What is It Like to Have Type 1 Diabetes?
People with Type 1 diabetes have to check their blood sugars often, manage meals and snacks with insulin, and overcome unexpected high- and low-blood sugar levels.
They also need to carry a glucometer, glucagon pen, insulin, needles and snacks with them at all times just for daily management. Another option is an insulin pump, which requires constant cleaning and maintenance. Failure to do all of this can result in potentially devastating complications, including kidney failure and death.
Needless to say, this is a lot of responsibility to put on very young children or teenagers.
The Emotional Toll of Type 1 Diabetes
For those with Type 1 diabetes, depression, self-doubt and body image issues can and do exist. Finding a place to inject insulin can be a reminder of body fat, which can lead to restrictive eating patterns, under-dosing of insulin or over-exercising.
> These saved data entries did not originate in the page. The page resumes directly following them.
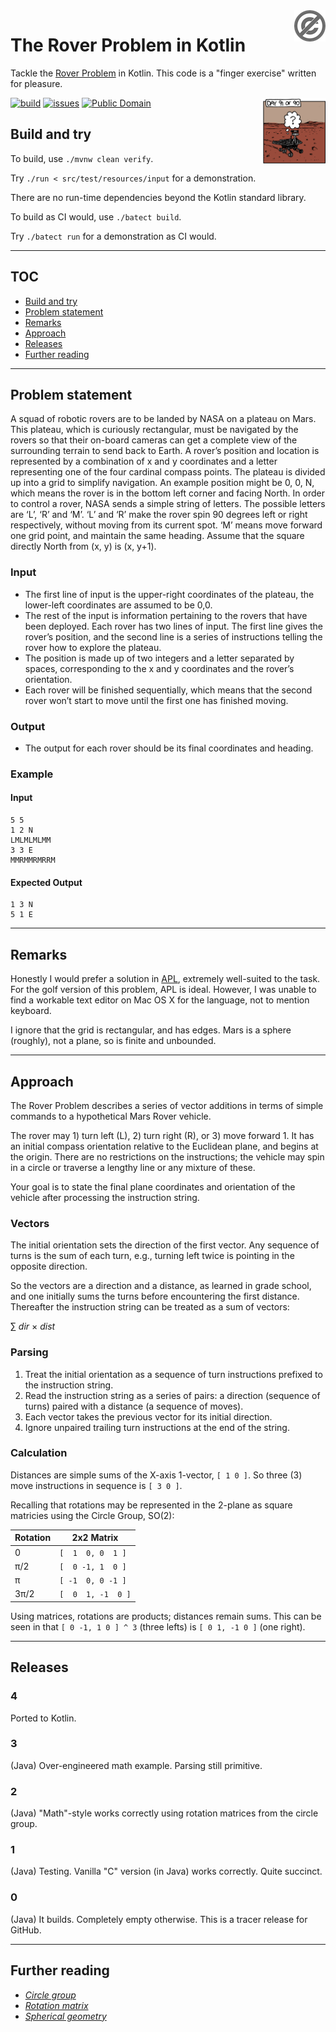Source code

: <a href="./LICENSE.md">
<img src="./images/public-domain.png" alt="Public Domain"
align="right"/>
</a>

# The Rover Problem in Kotlin

Tackle the [Rover Problem](https://find.me) in Kotlin. This code is a "finger
exercise" written for pleasure.

<a href="https://xkcd.com/695/">
<img src="./images/lost.png" alt="Spirit" align="right"
width="20%"/>
</a>

[![build](https://github.com/binkley/kotlin-rover/workflows/build/badge.svg)](https://github.com/binkley/kotlin-rover/actions)
[![issues](https://img.shields.io/github/issues/binkley/kotlin-rover.svg)](https://github.com/binkley/kotlin-rover/issues/)
[![Public Domain](https://img.shields.io/badge/license-Public%20Domain-blue.svg)](http://unlicense.org/)

## Build and try

To build, use `./mvnw clean verify`.

Try `./run < src/test/resources/input` for a demonstration.

There are no run-time dependencies beyond the Kotlin standard library.

To build as CI would, use `./batect build`.

Try `./batect run` for a demonstration as CI would.

---

## TOC

* [Build and try](#build-and-try)
* [Problem statement](#problem-statement)
* [Remarks](#remarks)
* [Approach](#approach)
* [Releases](#releases)
* [Further reading](#further-reading)

---

## Problem statement

A squad of robotic rovers are to be landed by NASA on a plateau on Mars. This
plateau, which is curiously rectangular, must be navigated by the rovers so
that their on-board cameras can get a complete view of the surrounding terrain
to send back to Earth. A rover’s position and location is represented by a
combination of x and y coordinates and a letter representing one of the four
cardinal compass points. The plateau is divided up into a grid to simplify
navigation. An example position might be 0, 0, N, which means the rover is in
the bottom left corner and facing North. In order to control a rover, NASA
sends a simple string of letters. The possible letters are ‘L’, ‘R’ and ‘M’.
‘L’ and ‘R’ make the rover spin 90 degrees left or right respectively, without
moving from its current spot. ‘M’ means move forward one grid point, and
maintain the same heading. Assume that the square directly North from (x, y)
is (x, y+1).

### Input

* The first line of input is the upper-right coordinates of the plateau, the
  lower-left coordinates are assumed to be 0,0.
* The rest of the input is information pertaining to the rovers that have been
  deployed. Each rover has two lines of input. The first line gives the
  rover’s position, and the second line is a series of instructions telling
  the rover how to explore the plateau.
* The position is made up of two integers and a letter separated by spaces,
  corresponding to the x and y coordinates and the rover’s orientation.
* Each rover will be finished sequentially, which means that the second rover
  won’t start to move until the first one has finished moving.

### Output

* The output for each rover should be its final coordinates and heading.

### Example

#### Input

```
5 5
1 2 N
LMLMLMLMM
3 3 E
MMRMMRMRRM
```

#### Expected Output

```
1 3 N
5 1 E
```

---

## Remarks

Honestly I would prefer a solution in
[APL](http://archive.vector.org.uk/art10011550), extremely well-suited to the
task. For the golf version of this problem, APL is ideal. However, I was
unable to find a workable text editor on Mac OS X for the language, not to
mention keyboard.

I ignore that the grid is rectangular, and has edges. Mars is a sphere
(roughly), not a plane, so is finite and unbounded.

---

## Approach

The Rover Problem describes a series of vector additions in terms of simple
commands to a hypothetical Mars Rover vehicle.

The rover may 1) turn left (L), 2) turn right (R), or 3) move forward 1. It
has an initial compass orientation relative to the Euclidean plane, and begins
at the origin. There are no restrictions on the instructions; the vehicle may
spin in a circle or traverse a lengthy line or any mixture of these.

Your goal is to state the final plane coordinates and orientation of the
vehicle after processing the instruction string.

### Vectors

The initial orientation sets the direction of the first vector. Any sequence
of turns is the sum of each turn, e.g., turning left twice is pointing in the
opposite direction.

So the vectors are a direction and a distance, as learned in grade school, and
one initially sums the turns before encountering the first distance.
Thereafter the instruction string can be treated as a sum of vectors:

&sum; _dir_ &times; _dist_

### Parsing

1. Treat the initial orientation as a sequence of turn instructions prefixed
   to the instruction string.
2. Read the instruction string as a series of pairs: a direction (sequence of
   turns) paired with a distance (a sequence of moves).
3. Each vector takes the previous vector for its initial direction.
4. Ignore unpaired trailing turn instructions at the end of the string.

### Calculation

Distances are simple sums of the X-axis 1-vector, ``[ 1 0 ]``. So three (3)
move instructions in sequence is ``[ 3 0 ]``.

Recalling that rotations may be represented in the 2-plane as square matricies
using the Circle Group, SO(2):

| Rotation | 2x2 Matrix       |
|----------|------------------|
| 0        | ``[  1  0, 0  1 ]`` |
| &pi;/2   | ``[  0 -1, 1  0 ]`` |
| &pi;     | ``[ -1  0, 0 -1 ]`` |
| 3&pi;/2  | ``[  0  1, -1  0 ]`` |

Using matrices, rotations are products; distances remain sums. This can be
seen in that ``[ 0 -1, 1 0 ] ^ 3`` (three lefts) is ``[ 0 1, -1 0 ]`` (one
right).

---

## Releases

### 4

Ported to Kotlin.

### 3

(Java) Over-engineered math example. Parsing still primitive.

### 2

(Java) "Math"-style works correctly using rotation matrices from the circle
group.

### 1

(Java) Testing. Vanilla "C" version (in Java) works correctly. Quite succinct.

### 0

(Java) It builds. Completely empty otherwise. This is a tracer release for
GitHub.

---

## Further reading

- [_Circle group_](https://en.wikipedia.org/wiki/Circle_group)
- [_Rotation matrix_](https://en.wikipedia.org/wiki/Rotation_matrix)
- [_Spherical geometry_](https://en.wikipedia.org/wiki/Spherical_geometry)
To some, taking insulin equals getting fat. Prolonged elevated blood sugars can even affect brain function, mood and coping skills.
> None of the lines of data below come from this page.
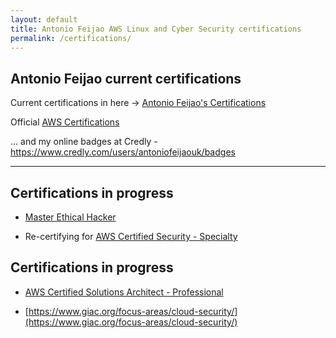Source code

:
 ```yaml
---
layout: default
title: Antonio Feijao AWS Linux and Cyber Security certifications
permalink: /certifications/
---
```


## Antonio Feijao current certifications

Current certifications in here -> [Antonio Feijao's Certifications](/#certifications "Antonio Feijao certifications")

Official [AWS Certifications](https://aws.amazon.com/certification/#Available_AWS_Certifications)

... and my online badges at Credly - <https://www.credly.com/users/antoniofeijaouk/badges>

----

## Certifications in progress

* [Master Ethical Hacker](https://www.eccouncil.org/programs/certified-ethical-hacker-ceh-master/)

* Re-certifying for [AWS Certified Security - Specialty](https://aws.amazon.com/certification/certified-security-specialty/)

## Certifications in progress

* [AWS Certified Solutions Architect - Professional](https://aws.amazon.com/certification/certified-solutions-architect-professional/)


* [https://www.giac.org/focus-areas/cloud-security/](https://www.giac.org/focus-areas/cloud-security/)

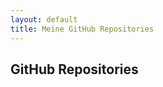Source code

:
 ```yaml
---
layout: default
title: Meine GitHub Repositories
---
```


## GitHub Repositories

<ul id="repo-list"></ul>

<script>
  fetch('https://api.github.com/users/volkansah/repos')
    .then(response => response.json())
    .then(data => {
      let repoList = document.getElementById('repo-list');
      data.forEach(repo => {
        let listItem = document.createElement('li');
        listItem.innerHTML = `<a href="${repo.html_url}">${repo.name}</a> - ${repo.description}`;
        repoList.appendChild(listItem);
      });
    });
</script>
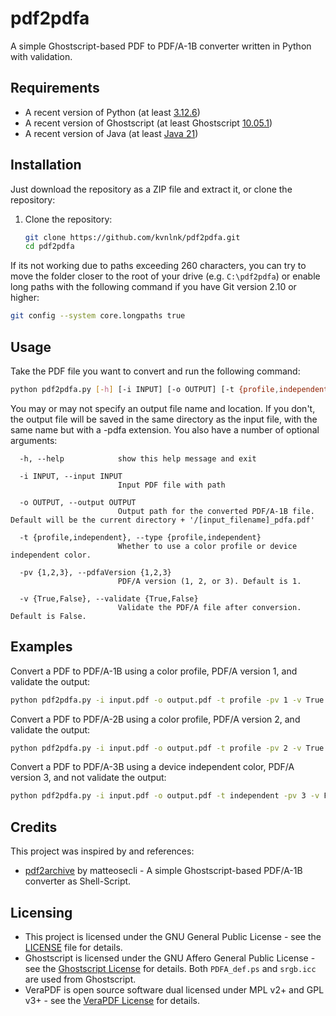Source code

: # pdf2pdfa
A simple Ghostscript-based PDF to PDF/A-1B converter written in Python with validation. 

## Requirements

- A recent version of Python (at least [3.12.6](https://www.python.org/downloads/release/python-3126/))
- A recent version of Ghostscript (at least Ghostscript [10.05.1](https://www.ghostscript.com/releases/gsdnld.html))
- A recent version of Java (at least [Java 21](https://jdk.java.net/archive/))

## Installation
Just download the repository as a ZIP file and extract it, or clone the repository:
1. Clone the repository:
   ```bash
   git clone https://github.com/kvnlnk/pdf2pdfa.git
   cd pdf2pdfa
   ```
If its not working due to paths exceeding 260 characters, you can try to move the folder closer to the root of your drive (e.g. `C:\pdf2pdfa`) or enable long paths with the following command if you have Git version 2.10 or higher: 
   ```bash
  git config --system core.longpaths true
   ```
## Usage
Take the PDF file you want to convert and run the following command:
```bash
python pdf2pdfa.py [-h] [-i INPUT] [-o OUTPUT] [-t {profile,independent}] [-pv {1,2,3}] [-v {True,False}]
```
You may or may not specify an output file name and location. If you don't, the output file will be saved in the same directory as the input file, with the same name but with a -pdfa extension. You also have a number of optional arguments:
```
  -h, --help            show this help message and exit

  -i INPUT, --input INPUT
                        Input PDF file with path

  -o OUTPUT, --output OUTPUT
                        Output path for the converted PDF/A-1B file. Default will be the current directory + '/[input_filename]_pdfa.pdf'

  -t {profile,independent}, --type {profile,independent}
                        Whether to use a color profile or device independent color.

  -pv {1,2,3}, --pdfaVersion {1,2,3}
                        PDF/A version (1, 2, or 3). Default is 1.

  -v {True,False}, --validate {True,False}
                        Validate the PDF/A file after conversion.  Default is False.                 
```

## Examples
Convert a PDF to PDF/A-1B using a color profile, PDF/A version 1, and validate the output:
```bash
python pdf2pdfa.py -i input.pdf -o output.pdf -t profile -pv 1 -v True
```

Convert a PDF to PDF/A-2B using a color profile, PDF/A version 2, and validate the output:
```bash
python pdf2pdfa.py -i input.pdf -o output.pdf -t profile -pv 2 -v True
```

Convert a PDF to PDF/A-3B using a device independent color, PDF/A version 3, and not validate the output:
```bash
python pdf2pdfa.py -i input.pdf -o output.pdf -t independent -pv 3 -v False
```

## Credits

This project was inspired by and references:
- [pdf2archive](https://github.com/matteosecli/pdf2archive) by matteosecli - A simple Ghostscript-based PDF/A-1B converter as Shell-Script.


## Licensing

- This project is licensed under the GNU General Public License - see the [LICENSE](LICENSE) file for details. 
- Ghostscript is licensed under the GNU Affero General Public License - see the [Ghostscript License](https://artifex.com/licensing/gnu-agpl-v3) for details. Both `PDFA_def.ps` and `srgb.icc` are used from Ghostscript.
- VeraPDF is open source software dual licensed under MPL v2+ and GPL v3+ - see the [VeraPDF License](https://verapdf.org/home/) for details.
This can prevent effective emotional and mental treatment and coping strategies. If an eating disorder does develop, it often goes untreated because the person may not have "typical" signs and symptoms. Improving blood sugars and treating the condition can actually improve emotional symptoms. This often involves eating regular meals and snacks, meal coaching, and education about carbohydrate counting. Understanding the person as a whole is the goal for every health care provider, as the diabetes alone is never the only concern.
How RDNs Can Help
The two cornerstones of care for someone with Type 1 diabetes are carbohydrate counting and appropriate insulin management. Routine appointments with an endocrinologist are essential to regulation of blood sugars and close monitoring of insulin levels. An endocrinologist or certified diabetic educator will determine carbohydrate-to-insulin ratios throughout the day, while the individual with Type 1 diabetes is responsible for carbohydrate counting all foods and drinks, adjusting basal rates of insulin during times of physical activity (when less insulin is needed and the risk of low blood sugars are elevated), and controlling high- and low-blood sugar levels. (Because low-blood sugar levels are common, most individuals carry juice boxes, glucose tablets or quickly absorbing snacks with them.)
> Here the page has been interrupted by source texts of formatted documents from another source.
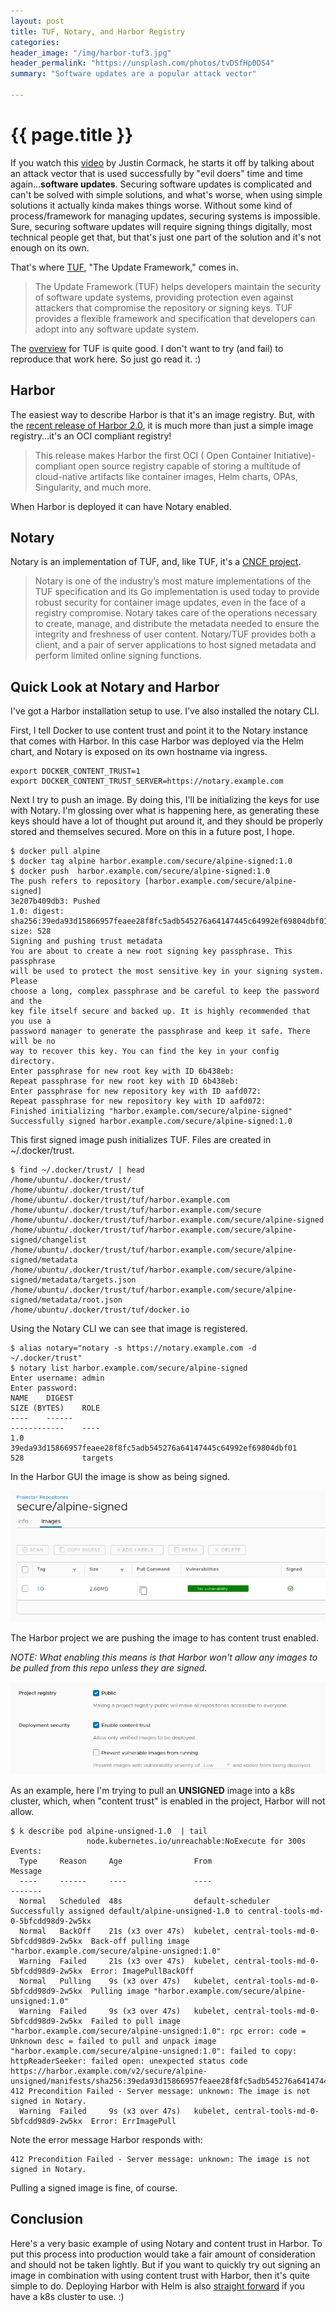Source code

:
 ```yaml
---
layout: post
title: TUF, Notary, and Harbor Registry
categories:
header_image: "/img/harbor-tuf3.jpg"
header_permalink: "https://unsplash.com/photos/tvDSfHp0DS4"
summary: "Software updates are a popular attack vector"

---
```


# {{ page.title }}

If you watch this [video](https://www.youtube.com/watch?v=Hnzc6va4l6k) by Justin Cormack, he starts it off by talking about an attack vector that is used successfully by "evil doers" time and time again...**software updates**. Securing software updates is complicated and can't be solved with simple solutions, and what's worse, when using simple solutions it actually kinda makes things worse. Without some kind of process/framework for managing updates, securing systems is impossible. Sure, securing software updates will require signing things digitally, most technical people get that, but that's just one part of the solution and it's not enough on its own.

That's where [TUF](https://theupdateframework.io/), "The Update Framework," comes in.

>The Update Framework (TUF) helps developers maintain the security of software update systems, providing protection even against attackers that compromise the repository or signing keys. TUF provides a flexible framework and specification that developers can adopt into any software update system.

The [overview](https://github.com/theupdateframework/tuf/blob/develop/docs/OVERVIEW.rst) for TUF is quite good. I don't want to try (and fail) to reproduce that work here. So just go read it. :)

## Harbor

The easiest way to describe Harbor is that it's an image registry. But, with the [recent release of Harbor 2.0](https://goharbor.io/blog/harbor-2.0/), it is much more than just a simple image registry...it's an OCI compliant registry!

>This release makes Harbor the first OCI ( Open Container Initiative)-compliant open source registry capable of storing a multitude of cloud-native artifacts like container images, Helm charts, OPAs, Singularity, and much more.

When Harbor is deployed it can have Notary enabled.

## Notary

Notary is an implementation of TUF, and, like TUF, it's a [CNCF project](https://www.linuxfoundation.org/cloud-containers-virtualization/2017/10/cncf-host-two-security-projects-notary-tuf-specification/).

>Notary is one of the industry’s most mature implementations of the TUF specification and its Go implementation is used today to provide robust security for container image updates, even in the face of a registry compromise. Notary takes care of the operations necessary to create, manage, and distribute the metadata needed to ensure the integrity and freshness of user content. Notary/TUF provides both a client, and a pair of server applications to host signed metadata and perform limited online signing functions.


## Quick Look at Notary and Harbor

I've got a Harbor installation setup to use. I've also installed the notary CLI.

First, I tell Docker to use content trust and point it to the Notary instance that comes with Harbor. In this case Harbor was deployed via the Helm chart, and Notary is exposed on its own hostname via ingress.

```
export DOCKER_CONTENT_TRUST=1
export DOCKER_CONTENT_TRUST_SERVER=https://notary.example.com
```

Next I try to push an image. By doing this, I'll be initializing the keys for use with Notary. I'm glossing over what is happening here, as generating these keys should have a lot of thought put around it, and they should be properly stored and themselves secured. More on this in a future post, I hope.

```
$ docker pull alpine
$ docker tag alpine harbor.example.com/secure/alpine-signed:1.0
$ docker push  harbor.example.com/secure/alpine-signed:1.0
The push refers to repository [harbor.example.com/secure/alpine-signed]
3e207b409db3: Pushed
1.0: digest: sha256:39eda93d15866957feaee28f8fc5adb545276a64147445c64992ef69804dbf01 size: 528
Signing and pushing trust metadata
You are about to create a new root signing key passphrase. This passphrase
will be used to protect the most sensitive key in your signing system. Please
choose a long, complex passphrase and be careful to keep the password and the
key file itself secure and backed up. It is highly recommended that you use a
password manager to generate the passphrase and keep it safe. There will be no
way to recover this key. You can find the key in your config directory.
Enter passphrase for new root key with ID 6b438eb:
Repeat passphrase for new root key with ID 6b438eb:
Enter passphrase for new repository key with ID aafd072:
Repeat passphrase for new repository key with ID aafd072:
Finished initializing "harbor.example.com/secure/alpine-signed"
Successfully signed harbor.example.com/secure/alpine-signed:1.0
```

This first signed image push initializes TUF. Files are created in ~/.docker/trust.

```
$ find ~/.docker/trust/ | head
/home/ubuntu/.docker/trust/
/home/ubuntu/.docker/trust/tuf
/home/ubuntu/.docker/trust/tuf/harbor.example.com
/home/ubuntu/.docker/trust/tuf/harbor.example.com/secure
/home/ubuntu/.docker/trust/tuf/harbor.example.com/secure/alpine-signed
/home/ubuntu/.docker/trust/tuf/harbor.example.com/secure/alpine-signed/changelist
/home/ubuntu/.docker/trust/tuf/harbor.example.com/secure/alpine-signed/metadata
/home/ubuntu/.docker/trust/tuf/harbor.example.com/secure/alpine-signed/metadata/targets.json
/home/ubuntu/.docker/trust/tuf/harbor.example.com/secure/alpine-signed/metadata/root.json
/home/ubuntu/.docker/trust/tuf/docker.io
```

Using the Notary CLI we can see that image is registered.

```
$ alias notary="notary -s https://notary.example.com -d ~/.docker/trust"
$ notary list harbor.example.com/secure/alpine-signed
Enter username: admin
Enter password:
NAME    DIGEST                                                              SIZE (BYTES)    ROLE
----    ------                                                              ------------    ----
1.0     39eda93d15866957feaee28f8fc5adb545276a64147445c64992ef69804dbf01    528             targets
```

In the Harbor GUI the image is show as being signed.

![signed image in harbor](/img/harbor-tuf2.png)

The Harbor project we are pushing the image to has content trust enabled. 

*NOTE: What enabling this means is that Harbor won't allow any images to be pulled from this repo unless they are signed.*

![harbor project content trust enabled](/img/harbor-tuf1.png)

As an example, here I'm trying to pull an **UNSIGNED** image into a k8s cluster, which, when "content trust" is enabled in the project, Harbor will not allow.

```
$ k describe pod alpine-unsigned-1.0  | tail
                 node.kubernetes.io/unreachable:NoExecute for 300s
Events:
  Type     Reason     Age                From                                          Message
  ----     ------     ----               ----                                          -------
  Normal   Scheduled  48s                default-scheduler                             Successfully assigned default/alpine-unsigned-1.0 to central-tools-md-0-5bfcdd98d9-2w5kx
  Normal   BackOff    21s (x3 over 47s)  kubelet, central-tools-md-0-5bfcdd98d9-2w5kx  Back-off pulling image "harbor.example.com/secure/alpine-unsigned:1.0"
  Warning  Failed     21s (x3 over 47s)  kubelet, central-tools-md-0-5bfcdd98d9-2w5kx  Error: ImagePullBackOff
  Normal   Pulling    9s (x3 over 47s)   kubelet, central-tools-md-0-5bfcdd98d9-2w5kx  Pulling image "harbor.example.com/secure/alpine-unsigned:1.0"
  Warning  Failed     9s (x3 over 47s)   kubelet, central-tools-md-0-5bfcdd98d9-2w5kx  Failed to pull image "harbor.example.com/secure/alpine-unsigned:1.0": rpc error: code = Unknown desc = failed to pull and unpack image "harbor.example.com/secure/alpine-unsigned:1.0": failed to copy: httpReaderSeeker: failed open: unexpected status code https://harbor.example.com/v2/secure/alpine-unsigned/manifests/sha256:39eda93d15866957feaee28f8fc5adb545276a64147445c64992ef69804dbf01: 412 Precondition Failed - Server message: unknown: The image is not signed in Notary.
  Warning  Failed     9s (x3 over 47s)   kubelet, central-tools-md-0-5bfcdd98d9-2w5kx  Error: ErrImagePull
  ```

  Note the error message Harbor responds with:

  ```
  412 Precondition Failed - Server message: unknown: The image is not signed in Notary.
  ```

  Pulling a signed image is fine, of course. 

## Conclusion

Here's a very basic example of using Notary and content trust in Harbor. To put this process into production would take a fair amount of consideration and should not be taken lightly. But if you want to quickly try out signing an image in combination with using content trust with Harbor, then it's quite simple to do. Deploying Harbor with Helm is also [straight forward](http://localhost:4000/2020/04/28/local-harbor-install.html) if you have a k8s cluster to use. :)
When it comes down to it, living with Type 1 diabetes is significantly different than living with Type 2 diabetes. The emotional, mental and nutritional factors make living with this condition an everyday struggle. Of course, living with Type 1 diabetes also teaches discipline and self-reliance at an early age. With regular appointments by an endocrinologist and registered dietitian nutritionist, close monitoring of insulin, and adequate carbohydrate intake, the effects of Type 1 diabetes can be managed.